To some degree, experiential and service learning has always been a component of language education. To the degree that study abroad itself is experiential language learning, language education has emphasized learning from being in a context of application by encouraging language learners to study languages in a context of practice.
However, some methods of learning languages have been less focused on experiential and service learning than others. For example, the grammar translation method emphasizes learning languages by reading and translating the great texts from a language. This method was likely popularized by scholars of Latin and Greek; after all, it’s pretty hard to do much experiential learning with a dead language!

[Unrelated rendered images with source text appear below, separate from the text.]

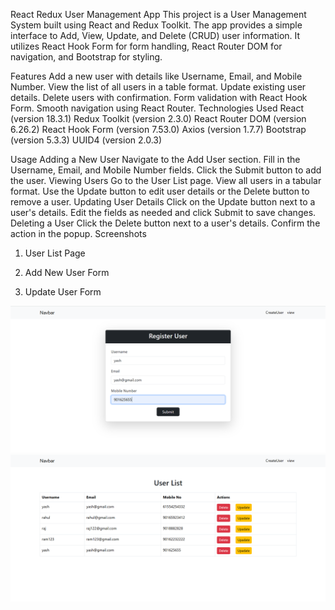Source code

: React Redux User Management App
This project is a User Management System built using React and Redux Toolkit. The app provides a simple interface to Add, View, Update, and Delete (CRUD) user information. It utilizes React Hook Form for form handling, React Router DOM for navigation, and Bootstrap for styling.

Features
Add a new user with details like Username, Email, and Mobile Number.
View the list of all users in a table format.
Update existing user details.
Delete users with confirmation.
Form validation with React Hook Form.
Smooth navigation using React Router.
Technologies Used
React (version 18.3.1)
Redux Toolkit (version 2.3.0)
React Router DOM (version 6.26.2)
React Hook Form (version 7.53.0)
Axios (version 1.7.7)
Bootstrap (version 5.3.3)
UUID4 (version 2.0.3)


Usage
Adding a New User
Navigate to the Add User section.
Fill in the Username, Email, and Mobile Number fields.
Click the Submit button to add the user.
Viewing Users
Go to the User List page.
View all users in a tabular format.
Use the Update button to edit user details or the Delete button to remove a user.
Updating User Details
Click on the Update button next to a user's details.
Edit the fields as needed and click Submit to save changes.
Deleting a User
Click the Delete button next to a user's details.
Confirm the action in the popup.
Screenshots
1. User List Page

2. Add New User Form

3. Update User Form



![Create](./src/assets/img/create.png)  ![View](./src/assets/img/view.png)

More recently, though, communicative language teaching/learning has emphasized learning the structure of the language in tandem with language use. This is sort of a structural/functional approach. Teachers ask, “what do my learners need to do with the language? What structures do they need to learn to accomplish their tasks?”
I think about my own experiences learning languages, and I know my most recent Spanish language learning was more communicative in nature. First year students (I didn’t need to refresh the first year) didn’t learn any grammar—they only learned how to communicate. They got tourist language, and the classes focused on being able to produce the language. The next year, the class continued to focus on production, but now adding the layer of “these are the grammatical structures you have been using. This is how these grammatical structures work.”
I think that language learning as a field is pretty content these days with the level of experiential and service learning built into pedagogy. But, I think that as language teachers, we shouldn’t be satisfied with where we’re at. There’s big changes ahead in terms of how we receive and send information, produce and use knowledge, and creatively adapt to changing circumstances around us. It’s time for language education to consider ways to adapt to future language use.